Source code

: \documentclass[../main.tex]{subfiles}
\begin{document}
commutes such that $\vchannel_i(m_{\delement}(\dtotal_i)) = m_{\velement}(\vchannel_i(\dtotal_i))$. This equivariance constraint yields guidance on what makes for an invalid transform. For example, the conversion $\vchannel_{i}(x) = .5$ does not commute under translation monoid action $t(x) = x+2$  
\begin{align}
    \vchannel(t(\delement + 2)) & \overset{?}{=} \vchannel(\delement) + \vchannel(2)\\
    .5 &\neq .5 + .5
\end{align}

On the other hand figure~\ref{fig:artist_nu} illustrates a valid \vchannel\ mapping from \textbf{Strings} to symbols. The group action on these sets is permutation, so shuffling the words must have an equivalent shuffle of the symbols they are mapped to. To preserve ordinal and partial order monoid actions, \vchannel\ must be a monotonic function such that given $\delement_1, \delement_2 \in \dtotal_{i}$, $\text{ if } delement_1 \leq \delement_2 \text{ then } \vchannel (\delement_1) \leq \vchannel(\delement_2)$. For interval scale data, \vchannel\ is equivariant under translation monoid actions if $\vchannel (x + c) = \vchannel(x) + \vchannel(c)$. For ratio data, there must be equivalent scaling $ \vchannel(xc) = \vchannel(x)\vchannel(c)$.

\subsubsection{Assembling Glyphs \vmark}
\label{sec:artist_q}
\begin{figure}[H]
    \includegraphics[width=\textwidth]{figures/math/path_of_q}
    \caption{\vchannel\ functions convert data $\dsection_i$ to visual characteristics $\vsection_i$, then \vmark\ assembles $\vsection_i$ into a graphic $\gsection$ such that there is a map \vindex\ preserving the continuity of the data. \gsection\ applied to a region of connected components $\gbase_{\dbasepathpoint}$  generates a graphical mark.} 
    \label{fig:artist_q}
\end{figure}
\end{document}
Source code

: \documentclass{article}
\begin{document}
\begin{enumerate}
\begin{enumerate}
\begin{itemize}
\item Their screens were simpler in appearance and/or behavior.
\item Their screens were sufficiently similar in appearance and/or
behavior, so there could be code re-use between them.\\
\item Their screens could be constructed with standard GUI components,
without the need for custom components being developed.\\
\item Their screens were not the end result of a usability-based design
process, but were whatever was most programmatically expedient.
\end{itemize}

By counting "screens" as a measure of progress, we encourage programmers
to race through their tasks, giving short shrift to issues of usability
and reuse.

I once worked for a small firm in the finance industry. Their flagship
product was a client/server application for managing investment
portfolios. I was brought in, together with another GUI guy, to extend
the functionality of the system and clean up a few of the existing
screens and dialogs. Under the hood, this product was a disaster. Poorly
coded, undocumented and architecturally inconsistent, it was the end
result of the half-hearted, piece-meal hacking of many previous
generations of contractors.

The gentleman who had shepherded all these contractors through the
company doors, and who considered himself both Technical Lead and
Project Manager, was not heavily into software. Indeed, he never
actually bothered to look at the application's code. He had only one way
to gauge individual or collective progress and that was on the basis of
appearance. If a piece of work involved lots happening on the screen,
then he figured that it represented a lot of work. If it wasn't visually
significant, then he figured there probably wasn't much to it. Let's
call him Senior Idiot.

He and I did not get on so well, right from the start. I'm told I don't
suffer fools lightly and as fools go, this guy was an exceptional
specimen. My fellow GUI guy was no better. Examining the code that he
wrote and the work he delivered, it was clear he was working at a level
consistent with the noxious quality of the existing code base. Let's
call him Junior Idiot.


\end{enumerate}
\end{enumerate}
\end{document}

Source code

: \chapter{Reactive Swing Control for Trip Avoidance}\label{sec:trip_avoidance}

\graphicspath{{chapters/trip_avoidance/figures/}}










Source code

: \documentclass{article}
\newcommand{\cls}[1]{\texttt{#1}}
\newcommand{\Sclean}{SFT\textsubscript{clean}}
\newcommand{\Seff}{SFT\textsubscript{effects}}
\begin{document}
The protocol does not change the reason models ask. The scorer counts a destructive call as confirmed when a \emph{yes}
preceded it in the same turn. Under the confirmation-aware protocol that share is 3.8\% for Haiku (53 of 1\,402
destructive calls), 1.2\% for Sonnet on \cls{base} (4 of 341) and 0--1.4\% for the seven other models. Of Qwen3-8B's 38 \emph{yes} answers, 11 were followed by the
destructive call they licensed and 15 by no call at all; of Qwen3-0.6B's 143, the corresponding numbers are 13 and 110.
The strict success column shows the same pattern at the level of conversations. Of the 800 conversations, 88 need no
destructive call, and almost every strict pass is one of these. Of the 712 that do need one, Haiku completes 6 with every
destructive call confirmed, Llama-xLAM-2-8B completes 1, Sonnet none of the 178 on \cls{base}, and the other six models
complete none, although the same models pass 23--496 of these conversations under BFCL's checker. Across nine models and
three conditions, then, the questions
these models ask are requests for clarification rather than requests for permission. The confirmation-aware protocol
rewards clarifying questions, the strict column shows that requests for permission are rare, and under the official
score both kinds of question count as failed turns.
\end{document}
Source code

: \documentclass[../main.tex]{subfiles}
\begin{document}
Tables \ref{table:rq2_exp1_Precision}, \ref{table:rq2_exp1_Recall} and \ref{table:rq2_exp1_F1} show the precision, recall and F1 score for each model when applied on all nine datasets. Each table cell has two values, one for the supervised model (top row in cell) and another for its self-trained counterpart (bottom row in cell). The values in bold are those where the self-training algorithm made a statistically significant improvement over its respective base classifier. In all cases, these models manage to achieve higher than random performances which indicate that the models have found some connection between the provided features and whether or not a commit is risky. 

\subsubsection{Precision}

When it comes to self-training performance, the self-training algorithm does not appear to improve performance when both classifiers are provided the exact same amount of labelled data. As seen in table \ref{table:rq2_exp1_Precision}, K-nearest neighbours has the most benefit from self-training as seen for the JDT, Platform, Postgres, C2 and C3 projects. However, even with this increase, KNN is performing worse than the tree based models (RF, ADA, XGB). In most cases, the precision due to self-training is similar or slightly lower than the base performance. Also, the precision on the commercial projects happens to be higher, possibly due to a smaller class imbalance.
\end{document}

#### [DESCRIPTION OF THE TASK]
Nothing in the listing should be left out; repeat it exactly.

#### [RESULT FOR THIS EXERCISE]
Source code

: \documentclass[../main.tex]{subfiles}
\begin{document}
commutes such that $\vchannel_i(m_{\delement}(\dtotal_i)) = m_{\velement}(\vchannel_i(\dtotal_i))$. This equivariance constraint yields guidance on what makes for an invalid transform. For example, the conversion $\vchannel_{i}(x) = .5$ does not commute under translation monoid action $t(x) = x+2$  
\begin{align}
    \vchannel(t(\delement + 2)) & \overset{?}{=} \vchannel(\delement) + \vchannel(2)\\
    .5 &\neq .5 + .5
\end{align}

On the other hand figure~\ref{fig:artist_nu} illustrates a valid \vchannel\ mapping from \textbf{Strings} to symbols. The group action on these sets is permutation, so shuffling the words must have an equivalent shuffle of the symbols they are mapped to. To preserve ordinal and partial order monoid actions, \vchannel\ must be a monotonic function such that given $\delement_1, \delement_2 \in \dtotal_{i}$, $\text{ if } delement_1 \leq \delement_2 \text{ then } \vchannel (\delement_1) \leq \vchannel(\delement_2)$. For interval scale data, \vchannel\ is equivariant under translation monoid actions if $\vchannel (x + c) = \vchannel(x) + \vchannel(c)$. For ratio data, there must be equivalent scaling $ \vchannel(xc) = \vchannel(x)\vchannel(c)$.

\subsubsection{Assembling Glyphs \vmark}
\label{sec:artist_q}
\begin{figure}[H]
    \includegraphics[width=\textwidth]{figures/math/path_of_q}
    \caption{\vchannel\ functions convert data $\dsection_i$ to visual characteristics $\vsection_i$, then \vmark\ assembles $\vsection_i$ into a graphic $\gsection$ such that there is a map \vindex\ preserving the continuity of the data. \gsection\ applied to a region of connected components $\gbase_{\dbasepathpoint}$  generates a graphical mark.} 
    \label{fig:artist_q}
\end{figure}
\end{document}
Source code

: \documentclass{article}
\begin{document}
\begin{enumerate}
\begin{enumerate}
\begin{itemize}
\item Their screens were simpler in appearance and/or behavior.
\item Their screens were sufficiently similar in appearance and/or
behavior, so there could be code re-use between them.\\
\item Their screens could be constructed with standard GUI components,
without the need for custom components being developed.\\
\item Their screens were not the end result of a usability-based design
process, but were whatever was most programmatically expedient.
\end{itemize}

By counting "screens" as a measure of progress, we encourage programmers
to race through their tasks, giving short shrift to issues of usability
and reuse.

I once worked for a small firm in the finance industry. Their flagship
product was a client/server application for managing investment
portfolios. I was brought in, together with another GUI guy, to extend
the functionality of the system and clean up a few of the existing
screens and dialogs. Under the hood, this product was a disaster. Poorly
coded, undocumented and architecturally inconsistent, it was the end
result of the half-hearted, piece-meal hacking of many previous
generations of contractors.

The gentleman who had shepherded all these contractors through the
company doors, and who considered himself both Technical Lead and
Project Manager, was not heavily into software. Indeed, he never
actually bothered to look at the application's code. He had only one way
to gauge individual or collective progress and that was on the basis of
appearance. If a piece of work involved lots happening on the screen,
then he figured that it represented a lot of work. If it wasn't visually
significant, then he figured there probably wasn't much to it. Let's
call him Senior Idiot.

He and I did not get on so well, right from the start. I'm told I don't
suffer fools lightly and as fools go, this guy was an exceptional
specimen. My fellow GUI guy was no better. Examining the code that he
wrote and the work he delivered, it was clear he was working at a level
consistent with the noxious quality of the existing code base. Let's
call him Junior Idiot.


\end{enumerate}
\end{enumerate}
\end{document}

Source code

: \chapter{Reactive Swing Control for Trip Avoidance}\label{sec:trip_avoidance}

\graphicspath{{chapters/trip_avoidance/figures/}}










Source code

: \documentclass{article}
\newcommand{\cls}[1]{\texttt{#1}}
\newcommand{\Sclean}{SFT\textsubscript{clean}}
\newcommand{\Seff}{SFT\textsubscript{effects}}
\begin{document}
The protocol does not change the reason models ask. The scorer counts a destructive call as confirmed when a \emph{yes}
preceded it in the same turn. Under the confirmation-aware protocol that share is 3.8\% for Haiku (53 of 1\,402
destructive calls), 1.2\% for Sonnet on \cls{base} (4 of 341) and 0--1.4\% for the seven other models. Of Qwen3-8B's 38 \emph{yes} answers, 11 were followed by the
destructive call they licensed and 15 by no call at all; of Qwen3-0.6B's 143, the corresponding numbers are 13 and 110.
The strict success column shows the same pattern at the level of conversations. Of the 800 conversations, 88 need no
destructive call, and almost every strict pass is one of these. Of the 712 that do need one, Haiku completes 6 with every
destructive call confirmed, Llama-xLAM-2-8B completes 1, Sonnet none of the 178 on \cls{base}, and the other six models
complete none, although the same models pass 23--496 of these conversations under BFCL's checker. Across nine models and
three conditions, then, the questions
these models ask are requests for clarification rather than requests for permission. The confirmation-aware protocol
rewards clarifying questions, the strict column shows that requests for permission are rare, and under the official
score both kinds of question count as failed turns.
\end{document}
Source code

: \documentclass[../main.tex]{subfiles}
\begin{document}
Tables \ref{table:rq2_exp1_Precision}, \ref{table:rq2_exp1_Recall} and \ref{table:rq2_exp1_F1} show the precision, recall and F1 score for each model when applied on all nine datasets. Each table cell has two values, one for the supervised model (top row in cell) and another for its self-trained counterpart (bottom row in cell). The values in bold are those where the self-training algorithm made a statistically significant improvement over its respective base classifier. In all cases, these models manage to achieve higher than random performances which indicate that the models have found some connection between the provided features and whether or not a commit is risky. 

\subsubsection{Precision}

When it comes to self-training performance, the self-training algorithm does not appear to improve performance when both classifiers are provided the exact same amount of labelled data. As seen in table \ref{table:rq2_exp1_Precision}, K-nearest neighbours has the most benefit from self-training as seen for the JDT, Platform, Postgres, C2 and C3 projects. However, even with this increase, KNN is performing worse than the tree based models (RF, ADA, XGB). In most cases, the precision due to self-training is similar or slightly lower than the base performance. Also, the precision on the commercial projects happens to be higher, possibly due to a smaller class imbalance.
\end{document}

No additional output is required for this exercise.